This was followed by a third main section on the economy, and topics covered included poverty, inequality, the UK’s economic performance, and corporation tax.
Both Corbyn and Johnson got some things wrong, and plenty of claims needed more context. You can read our assessment of last night’s claims here.
After an hour’s respite with I’m a Celebrity… ITV resumed the election coverage with interviews with the Lib Dems’ Jo Swinson, the SNP’s Nicola Sturgeon, The Brexit Party’s Nigel Farage, and the Green Party’s Sian Berry.
We’ll be posting fact checks of some choice claims throughout the day on our liveblog.
We’ve been taking a look at a number of claims in the Green Party’s manifesto, which was launched today. Here are our first two quick fact checks (we’ll keep looking into the other claims in the manifesto).
Claim: “Our century is only 19 years old, but already we have had 18 of the hottest years on record. This summer saw the hottest day ever recorded in the UK, and the hottest month ever recorded across the world.”
According to data from NASA, 18 of the 19 hottest years on record have happened since 2001 (the only other ‘hottest year’ that didn’t happen this century was in 1998).
The highest temperature ever recorded in the UK was recorded in July 2019. A high of 38.7 degrees celsius was reached in the Cambridge University Botanic Garden on 25 July.
According to the EU’s Copernicus Climate Institute, July 2019 was also “marginally” the warmest month ever recorded globally.
Claim: “15% of people... take 70% of flights.”
This is based on analysis of government survey data from 2014 (the data doesn’t seem to have been updated since then). We fact checked this in 2016 and found it was a reasonable estimate. Read more about our findings here.
Over the weekend the Conservative party announced plans to increase the immigration health surcharge for everyone coming to live and work in the UK to £625. In the announcement it said that at the moment those who are here on a work, study or family visa only pay a £400 surcharge to use the NHS.
It’s correct that the surcharge is currently £400, but claiming this is all that migrants pay into the NHS isn’t correct because it ignores the fact that immigrants pay taxes which go towards paying for things like the NHS.
You can read our fact check here.
Right at the beginning of the election we criticised the Liberal Democrats for putting out information overstating their chances in parliamentary seats by using polling questions that ask about specific scenarios, rather than general voting intention.
We've recently seen an interesting new example of this approach.
On Sunday the Liberal Democrat candidate for Kensington Sam Gyimah (formerly of the Conservative party) tweeted out polling which asked voters in three London constituencies (including Kensington) who they would vote for if the only two parties with a realistic chance of winning were:
In the Conservative/Labour head-to-head, the Conservatives “won” all three seats. But with a Conservative/Lib Dem head-to-head, the Lib Dems took all three.

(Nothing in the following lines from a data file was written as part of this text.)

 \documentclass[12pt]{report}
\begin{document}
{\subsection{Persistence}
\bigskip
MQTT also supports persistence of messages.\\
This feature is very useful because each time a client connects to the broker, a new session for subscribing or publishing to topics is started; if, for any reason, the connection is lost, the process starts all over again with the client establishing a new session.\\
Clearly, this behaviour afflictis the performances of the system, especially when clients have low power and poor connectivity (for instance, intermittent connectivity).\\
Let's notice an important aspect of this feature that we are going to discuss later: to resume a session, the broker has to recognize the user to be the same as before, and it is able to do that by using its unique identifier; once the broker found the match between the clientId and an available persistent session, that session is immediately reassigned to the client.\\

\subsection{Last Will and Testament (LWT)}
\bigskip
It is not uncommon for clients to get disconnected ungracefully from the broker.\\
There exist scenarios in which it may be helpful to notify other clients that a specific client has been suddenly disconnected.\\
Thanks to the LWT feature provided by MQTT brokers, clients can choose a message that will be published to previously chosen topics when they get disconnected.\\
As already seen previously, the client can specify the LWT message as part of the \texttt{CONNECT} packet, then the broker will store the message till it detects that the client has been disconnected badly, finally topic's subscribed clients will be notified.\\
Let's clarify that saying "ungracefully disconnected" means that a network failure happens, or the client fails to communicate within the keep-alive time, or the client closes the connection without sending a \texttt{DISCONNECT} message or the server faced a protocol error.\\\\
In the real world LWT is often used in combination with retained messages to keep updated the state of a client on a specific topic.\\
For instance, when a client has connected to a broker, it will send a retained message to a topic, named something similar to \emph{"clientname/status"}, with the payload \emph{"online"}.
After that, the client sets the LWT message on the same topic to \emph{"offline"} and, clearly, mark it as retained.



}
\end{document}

Now this is all very interesting, but it’s not how elections actually work. Voters are not told which parties have a “realistic chance” when they’re in the polling booth. (The point of this kind of campaign technique, of course, is to try and convince voters of your favoured interpretation of the parties’ relative chances.)

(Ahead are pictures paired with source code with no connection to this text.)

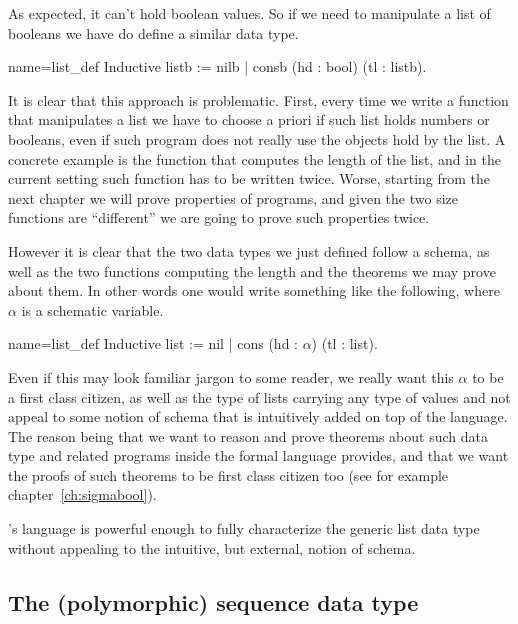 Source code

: As expected, it can't hold boolean values.  So if we need to
manipulate a list of booleans we have do define a similar data type.

\begin{coq}{name=list_def}{}
Inductive listb := nilb | consb (hd : bool) (tl : listb).
\end{coq}

It is clear that this approach is problematic.  First, every time we
write a function that manipulates a list we have to choose a priori
if such list holds numbers or booleans, even if such program does not
really use the objects hold by the list.
A concrete example is the function that computes the length of the list,
and in the current setting such function has to be written twice.
Worse, starting from the next chapter we will prove properties of programs,
and given the two size functions are ``different'' we are going to prove such
properties twice.

However it is clear that the two data types we just defined follow
a schema, as well as the two functions computing the length and the
theorems we may prove about them.  In other words one would write something
like the following, where $\alpha$ is a schematic variable.

\begin{coq}{name=list_def}{}
Inductive list := nil | cons (hd : $\alpha$) (tl : list).
\end{coq}

\noindent Even if this may look familiar jargon to some reader, we really want
this $\alpha$ to be a first class citizen, as well as the type of lists carrying
any type of values and not appeal to some notion of schema that is intuitively
added on top of the \Coq{} language.  The reason being that we want to 
reason and
prove theorems about such data type and related programs inside the formal
language \Coq{} provides, and that we want the proofs of such 
theorems to be first
class citizen too (see for example chapter~\ref{ch:sigmabool}).

\Coq{}'s language is powerful enough to fully characterize the generic 
list data type without appealing to the intuitive, but external, notion of
schema.

\subsection{The (polymorphic) sequence data type}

So using that data, as, as Mr Gyimah did, to say that “Only the @LibDems can stop the Tories in Kensington” is pushing things a bit far—especially as Kensington is currently held by Emma Dent Coad, a Labour MP.
The poll to which Mr Gyimah refers also looked at the actual voting intention in Kensington, when respondents are not told that only two parties have a realistic chance.
It shows the Conservatives on 36%, the Lib Dems on 33%, and Labour on 27%. So the Lib Dems are polling ahead of Labour, but the data suggests all three parties have a competitive chance of taking the seat.